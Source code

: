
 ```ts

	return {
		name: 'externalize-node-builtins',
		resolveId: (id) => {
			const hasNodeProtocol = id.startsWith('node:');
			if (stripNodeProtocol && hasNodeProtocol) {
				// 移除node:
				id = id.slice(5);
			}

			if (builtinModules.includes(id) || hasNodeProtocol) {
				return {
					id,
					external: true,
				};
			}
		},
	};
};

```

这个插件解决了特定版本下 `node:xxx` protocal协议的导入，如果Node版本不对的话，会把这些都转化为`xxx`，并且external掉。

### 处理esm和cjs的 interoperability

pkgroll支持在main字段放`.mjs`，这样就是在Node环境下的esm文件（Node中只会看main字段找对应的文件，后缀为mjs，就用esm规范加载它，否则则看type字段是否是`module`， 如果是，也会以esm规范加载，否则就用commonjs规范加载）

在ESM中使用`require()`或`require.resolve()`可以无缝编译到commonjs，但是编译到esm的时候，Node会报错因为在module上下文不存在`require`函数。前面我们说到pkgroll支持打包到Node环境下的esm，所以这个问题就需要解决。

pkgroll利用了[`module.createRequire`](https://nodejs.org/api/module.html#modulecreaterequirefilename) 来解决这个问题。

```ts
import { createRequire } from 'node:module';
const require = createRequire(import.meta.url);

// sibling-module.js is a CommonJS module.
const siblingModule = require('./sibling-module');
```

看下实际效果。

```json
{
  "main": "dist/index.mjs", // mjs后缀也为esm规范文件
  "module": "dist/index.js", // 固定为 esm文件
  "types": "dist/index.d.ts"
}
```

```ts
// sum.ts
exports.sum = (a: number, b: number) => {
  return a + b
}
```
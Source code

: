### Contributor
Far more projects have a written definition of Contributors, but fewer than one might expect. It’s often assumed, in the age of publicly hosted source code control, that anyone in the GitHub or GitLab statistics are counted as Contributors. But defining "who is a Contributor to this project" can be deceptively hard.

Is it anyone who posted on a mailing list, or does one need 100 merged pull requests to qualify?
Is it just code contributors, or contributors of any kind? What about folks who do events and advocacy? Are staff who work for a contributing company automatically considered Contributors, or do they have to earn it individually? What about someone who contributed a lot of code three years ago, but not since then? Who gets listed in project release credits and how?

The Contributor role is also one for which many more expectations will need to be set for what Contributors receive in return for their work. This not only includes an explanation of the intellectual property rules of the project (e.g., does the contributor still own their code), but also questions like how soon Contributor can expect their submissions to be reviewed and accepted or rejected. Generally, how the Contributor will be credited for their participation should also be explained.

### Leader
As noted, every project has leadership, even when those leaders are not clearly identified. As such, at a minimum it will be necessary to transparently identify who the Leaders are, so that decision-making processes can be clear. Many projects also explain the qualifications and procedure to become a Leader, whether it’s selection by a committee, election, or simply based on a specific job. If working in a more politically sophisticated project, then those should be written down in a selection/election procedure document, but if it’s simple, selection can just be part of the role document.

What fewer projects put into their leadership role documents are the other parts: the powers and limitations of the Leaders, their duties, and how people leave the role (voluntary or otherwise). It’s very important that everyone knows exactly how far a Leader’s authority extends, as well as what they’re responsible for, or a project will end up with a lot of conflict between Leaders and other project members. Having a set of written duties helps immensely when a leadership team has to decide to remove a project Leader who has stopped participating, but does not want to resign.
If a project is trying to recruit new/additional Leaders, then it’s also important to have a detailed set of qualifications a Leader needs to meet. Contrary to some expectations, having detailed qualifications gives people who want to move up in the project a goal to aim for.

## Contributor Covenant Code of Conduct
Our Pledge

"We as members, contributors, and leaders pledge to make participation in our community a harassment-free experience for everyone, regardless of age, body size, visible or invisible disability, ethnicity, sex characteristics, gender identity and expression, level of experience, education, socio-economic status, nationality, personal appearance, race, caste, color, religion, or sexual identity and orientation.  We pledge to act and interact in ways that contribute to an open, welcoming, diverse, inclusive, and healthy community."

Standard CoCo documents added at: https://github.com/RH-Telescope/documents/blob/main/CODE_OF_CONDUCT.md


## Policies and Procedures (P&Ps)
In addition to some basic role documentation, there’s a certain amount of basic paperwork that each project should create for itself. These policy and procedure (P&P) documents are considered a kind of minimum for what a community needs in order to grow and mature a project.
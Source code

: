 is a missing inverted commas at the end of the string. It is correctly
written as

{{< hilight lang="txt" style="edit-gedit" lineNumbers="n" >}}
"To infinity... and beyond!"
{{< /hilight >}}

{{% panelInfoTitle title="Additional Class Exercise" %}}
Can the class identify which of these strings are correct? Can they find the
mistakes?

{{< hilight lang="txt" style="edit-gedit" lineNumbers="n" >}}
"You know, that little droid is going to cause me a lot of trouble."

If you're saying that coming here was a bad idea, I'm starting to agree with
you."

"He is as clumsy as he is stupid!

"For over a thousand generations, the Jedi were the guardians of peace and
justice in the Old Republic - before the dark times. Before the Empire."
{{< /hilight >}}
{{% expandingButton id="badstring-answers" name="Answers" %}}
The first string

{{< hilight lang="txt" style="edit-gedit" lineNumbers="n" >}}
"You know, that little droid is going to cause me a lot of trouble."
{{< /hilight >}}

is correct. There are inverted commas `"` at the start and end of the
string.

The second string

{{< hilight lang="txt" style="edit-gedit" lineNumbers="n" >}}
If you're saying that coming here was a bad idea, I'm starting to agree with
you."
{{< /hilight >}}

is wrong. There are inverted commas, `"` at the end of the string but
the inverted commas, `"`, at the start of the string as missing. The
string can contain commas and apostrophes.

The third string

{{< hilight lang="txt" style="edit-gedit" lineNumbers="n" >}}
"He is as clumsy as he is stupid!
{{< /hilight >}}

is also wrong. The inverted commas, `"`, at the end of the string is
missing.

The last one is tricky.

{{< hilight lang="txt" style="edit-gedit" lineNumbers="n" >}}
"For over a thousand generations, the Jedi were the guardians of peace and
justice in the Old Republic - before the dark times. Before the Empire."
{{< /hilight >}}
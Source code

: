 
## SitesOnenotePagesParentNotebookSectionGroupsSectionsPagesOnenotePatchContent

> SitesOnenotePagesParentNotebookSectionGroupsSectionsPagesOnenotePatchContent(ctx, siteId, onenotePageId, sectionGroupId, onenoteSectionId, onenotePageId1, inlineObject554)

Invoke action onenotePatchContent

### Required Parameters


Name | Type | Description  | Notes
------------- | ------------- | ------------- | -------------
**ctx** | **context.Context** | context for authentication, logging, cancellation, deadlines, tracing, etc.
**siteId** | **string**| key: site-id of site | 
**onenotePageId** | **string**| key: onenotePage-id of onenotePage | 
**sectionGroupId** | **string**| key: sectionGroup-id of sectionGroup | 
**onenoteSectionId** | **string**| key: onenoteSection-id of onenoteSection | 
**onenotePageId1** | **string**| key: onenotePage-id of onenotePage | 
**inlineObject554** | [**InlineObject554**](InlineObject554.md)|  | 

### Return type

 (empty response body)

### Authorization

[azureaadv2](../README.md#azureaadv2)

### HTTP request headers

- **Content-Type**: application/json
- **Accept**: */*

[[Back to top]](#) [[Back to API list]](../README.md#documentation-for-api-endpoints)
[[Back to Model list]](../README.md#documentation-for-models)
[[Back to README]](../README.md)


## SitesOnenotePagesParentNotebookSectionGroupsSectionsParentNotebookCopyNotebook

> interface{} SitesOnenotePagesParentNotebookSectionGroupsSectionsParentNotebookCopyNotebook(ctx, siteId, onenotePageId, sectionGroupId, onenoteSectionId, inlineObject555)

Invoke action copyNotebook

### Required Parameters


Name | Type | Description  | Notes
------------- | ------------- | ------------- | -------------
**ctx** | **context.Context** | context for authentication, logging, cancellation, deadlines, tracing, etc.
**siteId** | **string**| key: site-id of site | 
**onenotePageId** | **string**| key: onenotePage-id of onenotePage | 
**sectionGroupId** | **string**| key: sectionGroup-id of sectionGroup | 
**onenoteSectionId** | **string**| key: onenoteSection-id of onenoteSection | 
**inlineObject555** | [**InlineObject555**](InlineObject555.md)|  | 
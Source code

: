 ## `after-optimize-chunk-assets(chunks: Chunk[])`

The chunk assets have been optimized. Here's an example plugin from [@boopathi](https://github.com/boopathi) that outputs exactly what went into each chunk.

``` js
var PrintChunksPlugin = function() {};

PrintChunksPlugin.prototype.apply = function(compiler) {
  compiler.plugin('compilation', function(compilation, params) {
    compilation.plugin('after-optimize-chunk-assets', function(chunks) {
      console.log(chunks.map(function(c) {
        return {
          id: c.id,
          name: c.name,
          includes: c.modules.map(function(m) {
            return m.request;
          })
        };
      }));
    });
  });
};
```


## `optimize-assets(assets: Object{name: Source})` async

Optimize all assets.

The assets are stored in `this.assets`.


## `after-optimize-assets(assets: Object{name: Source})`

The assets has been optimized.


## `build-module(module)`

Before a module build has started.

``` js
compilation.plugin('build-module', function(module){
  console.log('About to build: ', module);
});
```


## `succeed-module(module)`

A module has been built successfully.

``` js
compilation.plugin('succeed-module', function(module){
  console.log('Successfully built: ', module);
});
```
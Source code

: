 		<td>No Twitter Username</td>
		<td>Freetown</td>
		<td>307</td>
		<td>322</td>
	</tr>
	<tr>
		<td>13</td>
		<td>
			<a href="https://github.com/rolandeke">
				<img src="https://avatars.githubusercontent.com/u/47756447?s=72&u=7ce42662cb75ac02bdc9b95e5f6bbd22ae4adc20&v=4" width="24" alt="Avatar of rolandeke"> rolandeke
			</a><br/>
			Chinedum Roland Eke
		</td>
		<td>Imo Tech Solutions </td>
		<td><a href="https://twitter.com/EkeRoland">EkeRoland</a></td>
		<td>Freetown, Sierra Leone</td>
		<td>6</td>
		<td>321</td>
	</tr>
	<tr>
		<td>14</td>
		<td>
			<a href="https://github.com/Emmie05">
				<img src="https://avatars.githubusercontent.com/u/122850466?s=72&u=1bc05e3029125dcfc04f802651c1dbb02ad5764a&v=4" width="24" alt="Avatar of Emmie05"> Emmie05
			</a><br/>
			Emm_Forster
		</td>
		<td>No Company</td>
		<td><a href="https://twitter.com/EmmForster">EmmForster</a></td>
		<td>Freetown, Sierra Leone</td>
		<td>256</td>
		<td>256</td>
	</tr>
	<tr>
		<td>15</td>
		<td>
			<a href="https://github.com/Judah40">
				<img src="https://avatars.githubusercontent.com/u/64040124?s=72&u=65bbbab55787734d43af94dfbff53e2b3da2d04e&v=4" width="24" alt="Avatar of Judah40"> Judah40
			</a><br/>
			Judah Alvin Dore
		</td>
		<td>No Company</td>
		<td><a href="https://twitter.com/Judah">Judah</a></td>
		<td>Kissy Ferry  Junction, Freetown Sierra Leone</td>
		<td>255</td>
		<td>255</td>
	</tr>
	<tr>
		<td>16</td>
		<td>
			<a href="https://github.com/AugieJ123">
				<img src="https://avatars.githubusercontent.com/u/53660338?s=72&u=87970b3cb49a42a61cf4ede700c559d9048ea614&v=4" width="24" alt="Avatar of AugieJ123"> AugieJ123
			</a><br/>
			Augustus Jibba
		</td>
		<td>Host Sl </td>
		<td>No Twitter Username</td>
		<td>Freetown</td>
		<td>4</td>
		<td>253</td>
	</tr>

---*---

Give the number of lines in the data that contain "siteId", with no other words.

## Response area
4